From the 50’s to the 70’s abstract art cleaned up. [Which brand of vacuum cleaner did they use? Ha Ha. Ed.] The second world war was over, America had won, rock and roll was on the wireless television and old brown painting was out – new bright splodges was in. Abstract Artism was symbolic of the new world order: crude, antisocial, wasteful, elitist and heavily militarised. Whether there is any truth in the rumour that some American Abstractist artists were funded by the C.I.A. for their propaganda value in the ideology war against Russia… is something I have sworn never to reveal. Enigmatic, provocative and pretentiously titled works such as: ‘Full Fathom Five, Number 32’, ‘Hating And Dreaming’, ‘Endless Poem’, ‘My God How Do I Get Away With This Nonsense, Number 57’ and ’Do I Look Bothered’, were described by contemporary critics as ‘terribly modern acts of painting’ that ‘placed maximum pressure against conscious design’, ‘broke the barriers of seeing to revolutionise art’ and ‘dragged the art world kicking and screaming into a brave new, modern era’.

Or rather that’s what Abstractist artists, dealers and their critic sympathisers would have us believe. Actually, all that had been done at the end of the previous century by cubism and fauvism, or half a century before that if you count J.M. ‘Slasher’ Turner. Abstractionism was just more of the same, but BIGGER and BADDER.  And by the by, the art world has never needed dragging; it is ever on the lookout for band wagons to jump on and it leapt onto Abstractionstism’s with the all alacrity of an avaricious arms dealer spotting a cut-price B2 stealth bomber.

But I digress.

All this isn’t to say that some Abstractionist art isn’t nice. It is, some of it is very pretty, in the same way that a crumbling brick wall can be very pretty or an old door with peeling paint or a patch of mossy tree bark.  All lovely compositions of colour and texture… and completely random. If you like Abstractionist art here’s a money saving tip: Do It Yourself. These days with modern camera and print technology anyone can snap an oily puddle and have it up on their wall as a 8×8 foot ‘canvas’ quicker than you can say ‘Neo-Conceptualist Dadao-Abstract Construct’. It’ll look fab behind your Phillip Starck sofa and it’ll cost a fraction of a real piece of Abstractist art.
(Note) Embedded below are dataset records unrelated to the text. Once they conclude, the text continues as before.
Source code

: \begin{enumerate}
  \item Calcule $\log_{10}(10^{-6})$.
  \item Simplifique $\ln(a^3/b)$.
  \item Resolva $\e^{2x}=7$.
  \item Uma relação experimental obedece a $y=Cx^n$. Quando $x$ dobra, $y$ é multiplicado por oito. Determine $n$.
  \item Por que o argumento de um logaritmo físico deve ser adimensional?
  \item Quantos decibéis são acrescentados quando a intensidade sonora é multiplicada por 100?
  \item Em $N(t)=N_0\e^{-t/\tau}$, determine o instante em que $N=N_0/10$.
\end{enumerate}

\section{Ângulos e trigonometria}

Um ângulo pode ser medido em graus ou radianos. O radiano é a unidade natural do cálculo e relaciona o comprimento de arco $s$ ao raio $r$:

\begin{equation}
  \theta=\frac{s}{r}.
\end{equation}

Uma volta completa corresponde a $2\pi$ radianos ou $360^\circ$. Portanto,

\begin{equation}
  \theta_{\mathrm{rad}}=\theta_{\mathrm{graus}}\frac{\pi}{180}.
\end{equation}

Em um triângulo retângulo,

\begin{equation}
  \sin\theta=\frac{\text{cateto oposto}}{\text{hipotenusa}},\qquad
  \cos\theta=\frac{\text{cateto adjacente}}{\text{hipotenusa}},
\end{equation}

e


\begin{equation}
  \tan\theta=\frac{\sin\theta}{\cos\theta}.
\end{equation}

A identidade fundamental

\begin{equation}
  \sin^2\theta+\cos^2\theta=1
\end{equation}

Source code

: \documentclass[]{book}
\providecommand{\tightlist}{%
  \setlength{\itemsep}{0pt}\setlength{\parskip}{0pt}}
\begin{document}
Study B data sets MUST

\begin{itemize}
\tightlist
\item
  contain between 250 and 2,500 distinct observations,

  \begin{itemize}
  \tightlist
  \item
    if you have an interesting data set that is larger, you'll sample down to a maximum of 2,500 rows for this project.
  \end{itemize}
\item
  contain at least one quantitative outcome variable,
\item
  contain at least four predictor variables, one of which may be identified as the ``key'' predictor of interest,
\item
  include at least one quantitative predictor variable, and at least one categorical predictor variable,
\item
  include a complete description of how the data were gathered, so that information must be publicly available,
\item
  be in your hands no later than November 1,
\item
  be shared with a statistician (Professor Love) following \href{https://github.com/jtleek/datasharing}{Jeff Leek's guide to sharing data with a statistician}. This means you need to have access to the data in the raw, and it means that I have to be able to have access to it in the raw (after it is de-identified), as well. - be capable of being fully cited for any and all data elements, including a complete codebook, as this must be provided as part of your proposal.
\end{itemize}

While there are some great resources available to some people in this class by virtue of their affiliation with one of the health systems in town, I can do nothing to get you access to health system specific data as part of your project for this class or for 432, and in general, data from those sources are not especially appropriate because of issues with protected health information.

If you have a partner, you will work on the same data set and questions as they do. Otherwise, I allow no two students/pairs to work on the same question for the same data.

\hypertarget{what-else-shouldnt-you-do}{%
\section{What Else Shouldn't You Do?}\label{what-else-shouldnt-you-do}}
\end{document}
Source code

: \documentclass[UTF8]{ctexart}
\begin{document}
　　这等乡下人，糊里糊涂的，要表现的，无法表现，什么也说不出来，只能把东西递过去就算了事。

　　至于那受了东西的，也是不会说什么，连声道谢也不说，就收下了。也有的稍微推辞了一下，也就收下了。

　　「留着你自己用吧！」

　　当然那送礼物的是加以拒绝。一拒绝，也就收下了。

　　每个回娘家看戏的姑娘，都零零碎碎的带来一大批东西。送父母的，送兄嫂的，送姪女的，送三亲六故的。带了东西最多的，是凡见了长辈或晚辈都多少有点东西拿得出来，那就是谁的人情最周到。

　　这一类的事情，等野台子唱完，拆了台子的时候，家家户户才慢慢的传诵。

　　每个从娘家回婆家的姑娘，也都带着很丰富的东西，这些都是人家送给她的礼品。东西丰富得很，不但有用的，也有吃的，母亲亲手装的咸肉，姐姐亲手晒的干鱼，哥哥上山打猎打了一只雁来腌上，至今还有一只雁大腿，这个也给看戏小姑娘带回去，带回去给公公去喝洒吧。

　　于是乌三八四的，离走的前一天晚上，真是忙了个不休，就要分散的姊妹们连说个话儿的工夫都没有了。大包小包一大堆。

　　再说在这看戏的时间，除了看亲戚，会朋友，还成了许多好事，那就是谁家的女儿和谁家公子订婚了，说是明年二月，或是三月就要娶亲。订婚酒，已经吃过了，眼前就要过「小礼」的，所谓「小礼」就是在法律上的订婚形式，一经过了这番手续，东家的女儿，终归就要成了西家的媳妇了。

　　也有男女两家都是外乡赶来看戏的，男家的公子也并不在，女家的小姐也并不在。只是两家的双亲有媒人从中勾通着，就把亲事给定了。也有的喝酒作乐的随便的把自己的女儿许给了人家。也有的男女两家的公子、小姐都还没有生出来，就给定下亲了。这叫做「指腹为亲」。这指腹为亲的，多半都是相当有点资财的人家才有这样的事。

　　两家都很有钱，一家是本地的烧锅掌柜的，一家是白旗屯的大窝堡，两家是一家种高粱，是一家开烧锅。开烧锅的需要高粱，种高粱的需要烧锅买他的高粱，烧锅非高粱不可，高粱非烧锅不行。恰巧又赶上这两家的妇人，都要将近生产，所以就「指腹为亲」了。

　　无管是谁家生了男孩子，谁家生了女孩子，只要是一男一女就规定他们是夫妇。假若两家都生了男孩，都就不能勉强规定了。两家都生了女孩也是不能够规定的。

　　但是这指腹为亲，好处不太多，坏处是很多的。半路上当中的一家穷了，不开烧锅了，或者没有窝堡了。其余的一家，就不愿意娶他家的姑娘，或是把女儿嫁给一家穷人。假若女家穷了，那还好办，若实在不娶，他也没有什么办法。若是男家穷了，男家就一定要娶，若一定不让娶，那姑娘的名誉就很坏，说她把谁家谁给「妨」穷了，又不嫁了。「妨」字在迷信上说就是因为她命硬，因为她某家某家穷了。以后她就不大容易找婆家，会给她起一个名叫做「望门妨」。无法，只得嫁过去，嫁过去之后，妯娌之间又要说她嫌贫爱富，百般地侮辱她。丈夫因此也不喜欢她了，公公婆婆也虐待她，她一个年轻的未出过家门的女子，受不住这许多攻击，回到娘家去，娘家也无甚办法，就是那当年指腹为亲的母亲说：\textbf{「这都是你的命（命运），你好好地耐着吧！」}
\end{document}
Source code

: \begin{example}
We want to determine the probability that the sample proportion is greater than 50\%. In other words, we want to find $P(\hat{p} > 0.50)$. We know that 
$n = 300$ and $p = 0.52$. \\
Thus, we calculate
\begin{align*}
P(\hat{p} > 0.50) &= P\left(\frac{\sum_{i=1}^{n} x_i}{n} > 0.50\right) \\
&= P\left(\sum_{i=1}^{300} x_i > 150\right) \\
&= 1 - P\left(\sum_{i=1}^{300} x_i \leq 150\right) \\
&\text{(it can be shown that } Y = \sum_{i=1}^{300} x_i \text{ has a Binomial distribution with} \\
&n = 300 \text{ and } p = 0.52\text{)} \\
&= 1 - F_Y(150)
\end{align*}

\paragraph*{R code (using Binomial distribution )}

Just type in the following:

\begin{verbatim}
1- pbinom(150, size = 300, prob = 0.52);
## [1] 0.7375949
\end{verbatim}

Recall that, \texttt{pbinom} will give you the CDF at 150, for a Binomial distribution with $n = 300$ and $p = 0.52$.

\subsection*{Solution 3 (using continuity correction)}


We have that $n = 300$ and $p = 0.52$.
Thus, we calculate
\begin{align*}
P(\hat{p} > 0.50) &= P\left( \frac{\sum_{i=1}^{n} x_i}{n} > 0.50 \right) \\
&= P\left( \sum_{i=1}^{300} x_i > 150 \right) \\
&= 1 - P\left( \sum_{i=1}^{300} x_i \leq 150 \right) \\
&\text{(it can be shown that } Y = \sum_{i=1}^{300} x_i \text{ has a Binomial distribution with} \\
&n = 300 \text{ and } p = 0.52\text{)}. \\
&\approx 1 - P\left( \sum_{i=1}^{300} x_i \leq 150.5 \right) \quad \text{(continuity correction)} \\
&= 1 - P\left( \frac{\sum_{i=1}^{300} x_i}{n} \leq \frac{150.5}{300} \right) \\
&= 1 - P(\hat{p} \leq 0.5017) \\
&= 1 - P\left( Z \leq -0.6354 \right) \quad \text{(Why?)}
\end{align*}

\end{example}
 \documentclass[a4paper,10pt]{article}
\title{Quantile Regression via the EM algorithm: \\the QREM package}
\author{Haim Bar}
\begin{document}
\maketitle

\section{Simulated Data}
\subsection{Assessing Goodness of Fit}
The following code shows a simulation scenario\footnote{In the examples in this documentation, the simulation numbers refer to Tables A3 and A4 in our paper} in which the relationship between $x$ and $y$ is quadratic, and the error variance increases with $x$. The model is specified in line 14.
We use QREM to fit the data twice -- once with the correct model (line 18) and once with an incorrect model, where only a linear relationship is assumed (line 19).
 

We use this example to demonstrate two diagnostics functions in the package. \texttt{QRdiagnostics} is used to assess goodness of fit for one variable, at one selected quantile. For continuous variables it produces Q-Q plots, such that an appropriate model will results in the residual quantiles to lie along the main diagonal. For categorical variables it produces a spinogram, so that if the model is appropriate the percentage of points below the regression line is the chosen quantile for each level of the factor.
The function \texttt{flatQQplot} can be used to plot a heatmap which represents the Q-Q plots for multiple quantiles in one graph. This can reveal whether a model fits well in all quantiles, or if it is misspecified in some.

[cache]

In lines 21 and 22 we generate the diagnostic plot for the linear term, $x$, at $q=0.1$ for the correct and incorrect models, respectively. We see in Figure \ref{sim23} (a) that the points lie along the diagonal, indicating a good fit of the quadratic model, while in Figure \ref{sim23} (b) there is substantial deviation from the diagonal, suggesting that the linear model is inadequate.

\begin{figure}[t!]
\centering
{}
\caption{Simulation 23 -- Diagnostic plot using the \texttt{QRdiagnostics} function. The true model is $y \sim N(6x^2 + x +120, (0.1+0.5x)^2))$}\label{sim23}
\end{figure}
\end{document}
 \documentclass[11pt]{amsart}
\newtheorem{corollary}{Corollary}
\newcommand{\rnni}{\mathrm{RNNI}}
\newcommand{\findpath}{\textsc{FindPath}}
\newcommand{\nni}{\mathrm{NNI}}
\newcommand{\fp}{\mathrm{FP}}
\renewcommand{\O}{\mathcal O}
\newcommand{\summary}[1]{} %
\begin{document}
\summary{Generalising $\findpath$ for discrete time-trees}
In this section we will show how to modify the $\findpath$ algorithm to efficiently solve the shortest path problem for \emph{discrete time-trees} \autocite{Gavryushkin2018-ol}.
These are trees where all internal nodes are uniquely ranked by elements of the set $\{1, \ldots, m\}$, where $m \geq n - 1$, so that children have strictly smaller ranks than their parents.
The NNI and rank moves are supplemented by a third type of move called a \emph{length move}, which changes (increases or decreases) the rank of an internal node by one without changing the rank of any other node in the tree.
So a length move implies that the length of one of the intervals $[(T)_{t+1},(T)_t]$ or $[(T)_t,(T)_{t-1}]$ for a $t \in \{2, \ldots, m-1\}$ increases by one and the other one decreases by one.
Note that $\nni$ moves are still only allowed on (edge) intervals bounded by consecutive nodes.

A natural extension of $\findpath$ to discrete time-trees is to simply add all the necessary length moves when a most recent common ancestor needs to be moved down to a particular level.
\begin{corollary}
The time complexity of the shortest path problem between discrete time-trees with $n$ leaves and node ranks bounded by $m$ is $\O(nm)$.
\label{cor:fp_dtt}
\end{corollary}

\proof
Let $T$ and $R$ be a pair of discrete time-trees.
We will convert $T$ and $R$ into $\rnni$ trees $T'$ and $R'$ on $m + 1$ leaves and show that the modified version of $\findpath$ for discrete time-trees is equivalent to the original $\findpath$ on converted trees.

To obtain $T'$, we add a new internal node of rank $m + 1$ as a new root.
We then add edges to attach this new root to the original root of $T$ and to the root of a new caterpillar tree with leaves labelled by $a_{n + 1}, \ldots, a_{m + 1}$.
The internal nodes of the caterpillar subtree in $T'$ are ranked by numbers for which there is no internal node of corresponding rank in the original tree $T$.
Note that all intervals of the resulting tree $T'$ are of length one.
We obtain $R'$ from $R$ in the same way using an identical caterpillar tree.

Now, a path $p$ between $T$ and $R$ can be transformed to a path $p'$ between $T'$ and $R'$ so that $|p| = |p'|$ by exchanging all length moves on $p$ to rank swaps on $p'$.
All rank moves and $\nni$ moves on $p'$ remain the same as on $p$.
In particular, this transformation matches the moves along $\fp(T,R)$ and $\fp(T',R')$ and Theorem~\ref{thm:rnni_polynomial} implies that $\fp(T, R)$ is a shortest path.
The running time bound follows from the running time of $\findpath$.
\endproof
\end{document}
Not good enough? Want genuine paint on genuine canvas? No problem. Below is a genuine MASTERPIECE by the VERY Famous Abstractionalistic artist Mark Rothko. ANYBODY can paint that. ANYBODY.  And remember, Abstractist art is meant to be fun… Ha.

Above: Mark Rothko’s ‘Two Coats of Dulux Barely Black – Number 17’ 1964.

Lastly, and most importantly, Abstractionistic Artalism hasn’t gone away; it’s still out there and it’s still selling… so be careful, and the next time someone offers you a blank canvas for the knock-down bargain price of £1,750,000 THINK – is it really worth it?

www.maxschindler.com

Will modern art go on forever?

Yes it does seem like that sometimes doesn’t it! But the good news is that no it won’t, nothing is infinite. Contrary to the ‘proofs’ offered by the French mathematician Georg Cantor, ever thing has at least two ends and a middle in between. We are current somewhere in modern art’s middle, we’ve past its front end and I confidently predict that we can look forward to seeing its rear end very soon. Modern art has already lost its dominance of private galleries is on the ropes in the auction rooms and is a dead man walking in the institutional galleries. These last bastions will fall to the forces of ‘proper art’ once the incumbent generation of institutionalised curators either die off, or are killed off by hoards of angry art lovers demanding they spend public money buying the art the public itself would spend its money on buying if only they had a lot more money to spend.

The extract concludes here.